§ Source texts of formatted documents
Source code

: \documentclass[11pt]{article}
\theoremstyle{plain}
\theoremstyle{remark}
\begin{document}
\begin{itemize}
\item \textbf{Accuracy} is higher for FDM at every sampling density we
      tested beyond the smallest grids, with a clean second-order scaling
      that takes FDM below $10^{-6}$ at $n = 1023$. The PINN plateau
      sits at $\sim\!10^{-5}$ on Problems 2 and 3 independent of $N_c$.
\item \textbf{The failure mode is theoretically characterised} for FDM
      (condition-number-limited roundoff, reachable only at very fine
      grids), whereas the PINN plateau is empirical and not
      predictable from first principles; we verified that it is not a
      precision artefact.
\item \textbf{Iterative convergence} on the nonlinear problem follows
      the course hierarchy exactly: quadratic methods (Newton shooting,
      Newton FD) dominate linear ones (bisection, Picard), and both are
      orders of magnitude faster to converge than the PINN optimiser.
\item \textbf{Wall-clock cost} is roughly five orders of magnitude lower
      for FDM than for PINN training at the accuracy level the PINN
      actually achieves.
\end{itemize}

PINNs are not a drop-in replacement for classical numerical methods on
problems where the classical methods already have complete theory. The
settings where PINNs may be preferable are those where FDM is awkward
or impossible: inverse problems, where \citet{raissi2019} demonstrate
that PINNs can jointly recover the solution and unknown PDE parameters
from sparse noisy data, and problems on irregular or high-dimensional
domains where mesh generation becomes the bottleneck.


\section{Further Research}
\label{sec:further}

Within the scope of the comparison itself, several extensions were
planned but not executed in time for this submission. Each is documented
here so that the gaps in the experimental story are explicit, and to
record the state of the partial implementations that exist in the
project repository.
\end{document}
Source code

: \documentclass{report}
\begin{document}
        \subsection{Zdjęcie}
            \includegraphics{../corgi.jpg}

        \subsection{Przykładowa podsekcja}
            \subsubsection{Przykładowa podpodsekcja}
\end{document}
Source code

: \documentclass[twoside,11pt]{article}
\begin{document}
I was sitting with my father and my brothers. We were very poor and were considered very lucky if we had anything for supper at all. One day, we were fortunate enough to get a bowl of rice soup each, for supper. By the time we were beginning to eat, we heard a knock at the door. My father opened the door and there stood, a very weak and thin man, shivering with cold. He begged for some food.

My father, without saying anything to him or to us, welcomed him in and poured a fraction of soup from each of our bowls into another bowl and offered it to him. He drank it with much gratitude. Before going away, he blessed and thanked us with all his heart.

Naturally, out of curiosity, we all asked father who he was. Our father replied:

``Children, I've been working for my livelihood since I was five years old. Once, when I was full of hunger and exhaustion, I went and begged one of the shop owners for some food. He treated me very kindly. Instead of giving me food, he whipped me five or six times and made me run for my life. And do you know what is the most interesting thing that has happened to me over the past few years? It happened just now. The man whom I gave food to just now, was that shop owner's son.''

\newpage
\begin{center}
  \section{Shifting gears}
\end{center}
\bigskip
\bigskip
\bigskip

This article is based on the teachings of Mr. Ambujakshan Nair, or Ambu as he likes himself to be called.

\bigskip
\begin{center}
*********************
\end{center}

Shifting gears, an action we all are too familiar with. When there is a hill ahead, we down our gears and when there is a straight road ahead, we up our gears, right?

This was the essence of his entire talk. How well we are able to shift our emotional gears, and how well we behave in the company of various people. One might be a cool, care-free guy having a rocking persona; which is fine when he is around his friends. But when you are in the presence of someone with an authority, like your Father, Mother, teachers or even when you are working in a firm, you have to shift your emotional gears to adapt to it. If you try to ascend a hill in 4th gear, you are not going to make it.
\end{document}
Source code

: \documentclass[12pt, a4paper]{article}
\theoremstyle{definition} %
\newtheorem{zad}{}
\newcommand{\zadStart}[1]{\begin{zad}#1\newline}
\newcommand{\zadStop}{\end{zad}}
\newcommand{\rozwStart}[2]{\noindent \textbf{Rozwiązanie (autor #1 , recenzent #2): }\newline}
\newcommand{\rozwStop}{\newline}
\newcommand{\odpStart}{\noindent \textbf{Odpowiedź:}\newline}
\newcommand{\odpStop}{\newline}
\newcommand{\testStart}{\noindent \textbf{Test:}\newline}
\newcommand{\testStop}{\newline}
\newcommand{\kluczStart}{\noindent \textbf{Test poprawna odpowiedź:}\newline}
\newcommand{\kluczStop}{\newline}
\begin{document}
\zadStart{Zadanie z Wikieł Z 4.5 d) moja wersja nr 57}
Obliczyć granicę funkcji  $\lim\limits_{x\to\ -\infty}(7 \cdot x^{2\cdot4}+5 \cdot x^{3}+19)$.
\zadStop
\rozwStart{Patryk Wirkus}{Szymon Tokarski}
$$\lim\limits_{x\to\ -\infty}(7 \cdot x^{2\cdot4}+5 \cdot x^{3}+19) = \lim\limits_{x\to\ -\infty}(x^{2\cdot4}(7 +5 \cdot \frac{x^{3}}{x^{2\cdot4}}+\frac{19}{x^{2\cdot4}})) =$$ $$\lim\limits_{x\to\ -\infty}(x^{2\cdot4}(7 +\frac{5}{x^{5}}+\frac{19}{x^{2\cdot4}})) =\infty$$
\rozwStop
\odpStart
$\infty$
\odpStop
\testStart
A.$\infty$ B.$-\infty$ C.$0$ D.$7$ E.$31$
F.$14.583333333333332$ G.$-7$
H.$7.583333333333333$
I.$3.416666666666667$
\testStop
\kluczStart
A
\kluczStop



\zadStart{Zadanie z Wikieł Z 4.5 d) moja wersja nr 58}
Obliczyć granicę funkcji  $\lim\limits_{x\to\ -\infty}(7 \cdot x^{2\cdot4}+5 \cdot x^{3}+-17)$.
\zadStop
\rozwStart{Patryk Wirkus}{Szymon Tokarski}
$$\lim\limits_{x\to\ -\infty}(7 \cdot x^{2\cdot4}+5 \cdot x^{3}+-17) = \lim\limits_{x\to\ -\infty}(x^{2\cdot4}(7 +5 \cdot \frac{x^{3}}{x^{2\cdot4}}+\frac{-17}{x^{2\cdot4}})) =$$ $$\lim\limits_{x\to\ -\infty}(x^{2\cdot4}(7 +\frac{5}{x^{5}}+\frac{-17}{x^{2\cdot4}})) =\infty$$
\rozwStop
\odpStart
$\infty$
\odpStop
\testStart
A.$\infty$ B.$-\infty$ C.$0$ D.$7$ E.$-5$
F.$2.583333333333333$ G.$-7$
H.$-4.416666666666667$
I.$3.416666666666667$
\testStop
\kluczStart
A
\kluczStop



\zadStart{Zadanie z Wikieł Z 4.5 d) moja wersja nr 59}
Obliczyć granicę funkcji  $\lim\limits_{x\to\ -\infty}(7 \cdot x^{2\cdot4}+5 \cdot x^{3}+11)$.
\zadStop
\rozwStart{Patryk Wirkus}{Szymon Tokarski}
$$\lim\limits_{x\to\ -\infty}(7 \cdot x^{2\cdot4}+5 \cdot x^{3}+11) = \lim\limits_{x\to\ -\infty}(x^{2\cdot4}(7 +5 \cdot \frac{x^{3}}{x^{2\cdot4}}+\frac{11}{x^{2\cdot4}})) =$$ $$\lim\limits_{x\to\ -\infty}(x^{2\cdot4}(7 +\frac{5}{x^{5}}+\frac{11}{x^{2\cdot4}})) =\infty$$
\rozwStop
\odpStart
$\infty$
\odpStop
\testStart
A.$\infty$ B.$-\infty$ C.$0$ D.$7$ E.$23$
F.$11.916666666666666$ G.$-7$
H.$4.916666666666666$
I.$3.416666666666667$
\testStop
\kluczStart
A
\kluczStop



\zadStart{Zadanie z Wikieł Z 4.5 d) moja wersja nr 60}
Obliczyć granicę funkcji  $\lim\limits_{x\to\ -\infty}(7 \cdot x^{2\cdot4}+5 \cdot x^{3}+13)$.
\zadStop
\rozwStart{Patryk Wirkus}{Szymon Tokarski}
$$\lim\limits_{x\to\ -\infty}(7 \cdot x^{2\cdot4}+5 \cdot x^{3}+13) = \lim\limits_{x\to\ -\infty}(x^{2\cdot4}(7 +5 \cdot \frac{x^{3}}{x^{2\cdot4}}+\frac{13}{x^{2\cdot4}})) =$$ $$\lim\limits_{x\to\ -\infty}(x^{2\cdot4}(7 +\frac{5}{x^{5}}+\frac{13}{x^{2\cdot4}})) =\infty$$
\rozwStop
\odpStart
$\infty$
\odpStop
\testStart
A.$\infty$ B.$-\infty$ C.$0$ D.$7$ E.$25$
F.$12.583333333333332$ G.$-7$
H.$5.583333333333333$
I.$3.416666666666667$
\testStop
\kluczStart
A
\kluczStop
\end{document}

§ REQUIRED ACTION
Extract the first line above and each line after it up to and including the one with "grids), whereas the", please, exactly and with nothing else.

§ YOUR RESPONSE
Source code

: \documentclass[11pt]{article}
\theoremstyle{plain}
\theoremstyle{remark}
\begin{document}
\begin{itemize}
\item \textbf{Accuracy} is higher for FDM at every sampling density we
      tested beyond the smallest grids, with a clean second-order scaling
      that takes FDM below $10^{-6}$ at $n = 1023$. The PINN plateau
      sits at $\sim\!10^{-5}$ on Problems 2 and 3 independent of $N_c$.
\item \textbf{The failure mode is theoretically characterised} for FDM
      (condition-number-limited roundoff, reachable only at very fine
      grids), whereas the PINN plateau is empirical and not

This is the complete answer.